→ WORK TASK
An exact reproduction of the data below is expected, free of images.

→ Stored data
►
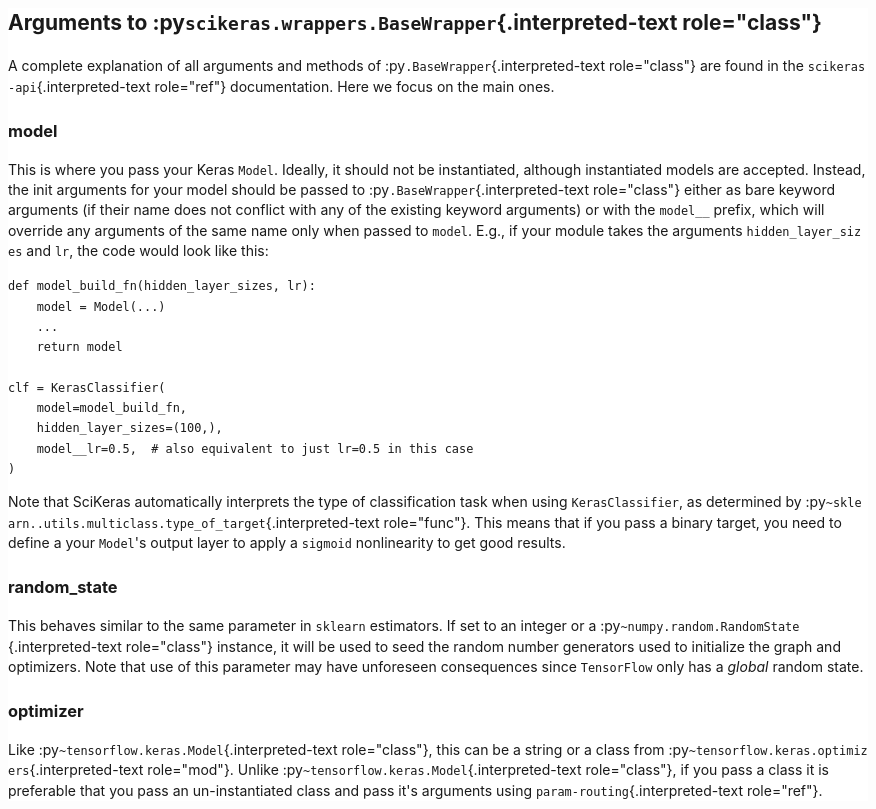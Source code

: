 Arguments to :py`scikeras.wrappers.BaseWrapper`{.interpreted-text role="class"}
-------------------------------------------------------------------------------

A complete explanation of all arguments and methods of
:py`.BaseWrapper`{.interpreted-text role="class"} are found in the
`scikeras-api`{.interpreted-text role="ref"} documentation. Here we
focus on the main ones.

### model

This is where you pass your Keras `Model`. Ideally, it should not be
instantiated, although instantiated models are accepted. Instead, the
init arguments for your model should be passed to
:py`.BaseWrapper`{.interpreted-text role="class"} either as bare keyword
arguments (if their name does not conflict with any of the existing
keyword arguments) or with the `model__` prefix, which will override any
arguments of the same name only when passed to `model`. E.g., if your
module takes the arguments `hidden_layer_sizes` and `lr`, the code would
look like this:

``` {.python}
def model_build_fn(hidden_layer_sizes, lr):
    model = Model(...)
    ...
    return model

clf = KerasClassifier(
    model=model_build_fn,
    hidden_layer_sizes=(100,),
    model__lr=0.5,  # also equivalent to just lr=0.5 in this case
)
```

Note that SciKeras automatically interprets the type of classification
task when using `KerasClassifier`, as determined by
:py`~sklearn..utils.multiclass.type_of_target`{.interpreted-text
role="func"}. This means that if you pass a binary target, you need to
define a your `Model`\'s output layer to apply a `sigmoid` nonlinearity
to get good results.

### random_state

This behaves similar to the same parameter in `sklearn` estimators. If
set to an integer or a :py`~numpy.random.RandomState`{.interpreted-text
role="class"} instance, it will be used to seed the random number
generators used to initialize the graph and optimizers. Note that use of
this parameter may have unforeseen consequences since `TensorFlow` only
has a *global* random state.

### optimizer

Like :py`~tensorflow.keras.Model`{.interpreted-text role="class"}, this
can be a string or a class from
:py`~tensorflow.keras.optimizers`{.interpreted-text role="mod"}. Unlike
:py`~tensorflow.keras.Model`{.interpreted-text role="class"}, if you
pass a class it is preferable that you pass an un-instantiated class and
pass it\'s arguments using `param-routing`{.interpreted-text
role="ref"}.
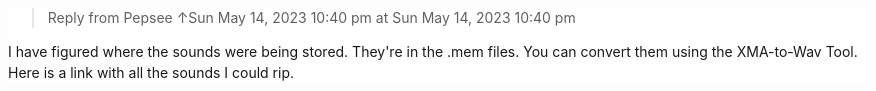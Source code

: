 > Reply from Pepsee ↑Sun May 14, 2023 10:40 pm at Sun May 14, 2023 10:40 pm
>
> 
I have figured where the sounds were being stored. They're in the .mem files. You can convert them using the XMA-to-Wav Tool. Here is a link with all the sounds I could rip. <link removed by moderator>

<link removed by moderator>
◄
→ PROBLEM SOLUTION
Source code

: Arguments to :py`scikeras.wrappers.BaseWrapper`{.interpreted-text role="class"}
-------------------------------------------------------------------------------

A complete explanation of all arguments and methods of
:py`.BaseWrapper`{.interpreted-text role="class"} are found in the
`scikeras-api`{.interpreted-text role="ref"} documentation. Here we
focus on the main ones.

### model

This is where you pass your Keras `Model`. Ideally, it should not be
instantiated, although instantiated models are accepted. Instead, the
init arguments for your model should be passed to
:py`.BaseWrapper`{.interpreted-text role="class"} either as bare keyword
arguments (if their name does not conflict with any of the existing
keyword arguments) or with the `model__` prefix, which will override any
arguments of the same name only when passed to `model`. E.g., if your
module takes the arguments `hidden_layer_sizes` and `lr`, the code would
look like this:

``` {.python}
def model_build_fn(hidden_layer_sizes, lr):
    model = Model(...)
    ...
    return model

clf = KerasClassifier(
    model=model_build_fn,
    hidden_layer_sizes=(100,),
    model__lr=0.5,  # also equivalent to just lr=0.5 in this case
)
```

Note that SciKeras automatically interprets the type of classification
task when using `KerasClassifier`, as determined by
:py`~sklearn..utils.multiclass.type_of_target`{.interpreted-text
role="func"}. This means that if you pass a binary target, you need to
define a your `Model`\'s output layer to apply a `sigmoid` nonlinearity
to get good results.

### random_state

This behaves similar to the same parameter in `sklearn` estimators. If
set to an integer or a :py`~numpy.random.RandomState`{.interpreted-text
role="class"} instance, it will be used to seed the random number
generators used to initialize the graph and optimizers. Note that use of
this parameter may have unforeseen consequences since `TensorFlow` only
has a *global* random state.

### optimizer

Like :py`~tensorflow.keras.Model`{.interpreted-text role="class"}, this
can be a string or a class from
:py`~tensorflow.keras.optimizers`{.interpreted-text role="mod"}. Unlike
:py`~tensorflow.keras.Model`{.interpreted-text role="class"}, if you
pass a class it is preferable that you pass an un-instantiated class and
pass it\'s arguments using `param-routing`{.interpreted-text
role="ref"}.
Source code

: > Reply from Pepsee ↑Sun May 14, 2023 10:40 pm at Sun May 14, 2023 10:40 pm
>
> 
I have figured where the sounds were being stored. They're in the .mem files. You can convert them using the XMA-to-Wav Tool. Here is a link with all the sounds I could rip. <link removed by moderator>

<link removed by moderator>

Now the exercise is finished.